**WHAT YOU NEED TO DO**
In the entries below, count the lines that hold the string "over" and state only that count.
======== DATA PROVIDED
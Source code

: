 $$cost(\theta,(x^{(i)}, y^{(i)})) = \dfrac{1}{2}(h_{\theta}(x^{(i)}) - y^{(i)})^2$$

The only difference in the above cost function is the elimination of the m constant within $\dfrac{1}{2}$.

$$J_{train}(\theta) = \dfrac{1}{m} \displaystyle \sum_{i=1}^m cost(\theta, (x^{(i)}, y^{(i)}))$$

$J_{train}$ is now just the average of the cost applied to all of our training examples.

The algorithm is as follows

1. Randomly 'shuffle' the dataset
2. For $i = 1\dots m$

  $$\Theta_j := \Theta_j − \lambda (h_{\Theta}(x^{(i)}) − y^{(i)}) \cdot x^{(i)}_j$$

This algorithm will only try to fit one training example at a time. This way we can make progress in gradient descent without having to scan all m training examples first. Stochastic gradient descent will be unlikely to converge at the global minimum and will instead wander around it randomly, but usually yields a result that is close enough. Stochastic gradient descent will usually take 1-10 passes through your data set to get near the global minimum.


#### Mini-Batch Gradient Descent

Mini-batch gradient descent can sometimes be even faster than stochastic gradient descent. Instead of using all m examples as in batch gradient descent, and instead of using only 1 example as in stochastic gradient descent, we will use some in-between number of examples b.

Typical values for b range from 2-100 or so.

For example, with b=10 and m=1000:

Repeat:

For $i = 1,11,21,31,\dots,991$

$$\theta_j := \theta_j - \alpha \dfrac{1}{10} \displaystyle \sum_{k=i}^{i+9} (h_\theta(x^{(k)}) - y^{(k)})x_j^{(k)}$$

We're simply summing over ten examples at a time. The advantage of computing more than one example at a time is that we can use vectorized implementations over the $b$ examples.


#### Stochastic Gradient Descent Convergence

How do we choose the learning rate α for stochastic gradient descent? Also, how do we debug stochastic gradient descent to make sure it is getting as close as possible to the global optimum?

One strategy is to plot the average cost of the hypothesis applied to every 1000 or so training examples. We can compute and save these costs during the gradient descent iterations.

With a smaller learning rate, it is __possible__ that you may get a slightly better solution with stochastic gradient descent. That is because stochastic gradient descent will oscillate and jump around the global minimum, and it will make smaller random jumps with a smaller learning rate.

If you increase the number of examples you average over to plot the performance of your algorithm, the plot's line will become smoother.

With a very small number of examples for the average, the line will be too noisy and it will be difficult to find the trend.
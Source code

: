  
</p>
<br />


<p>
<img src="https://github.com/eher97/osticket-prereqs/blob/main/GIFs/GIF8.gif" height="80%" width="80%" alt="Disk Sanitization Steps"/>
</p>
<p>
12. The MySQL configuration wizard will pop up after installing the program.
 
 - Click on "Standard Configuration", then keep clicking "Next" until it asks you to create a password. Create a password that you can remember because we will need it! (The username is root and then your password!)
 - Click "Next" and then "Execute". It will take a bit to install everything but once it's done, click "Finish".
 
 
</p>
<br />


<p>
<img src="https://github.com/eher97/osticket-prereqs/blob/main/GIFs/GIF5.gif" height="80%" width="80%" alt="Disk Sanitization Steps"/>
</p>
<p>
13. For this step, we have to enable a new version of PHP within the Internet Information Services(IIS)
================
**ANSWER BELOW**
2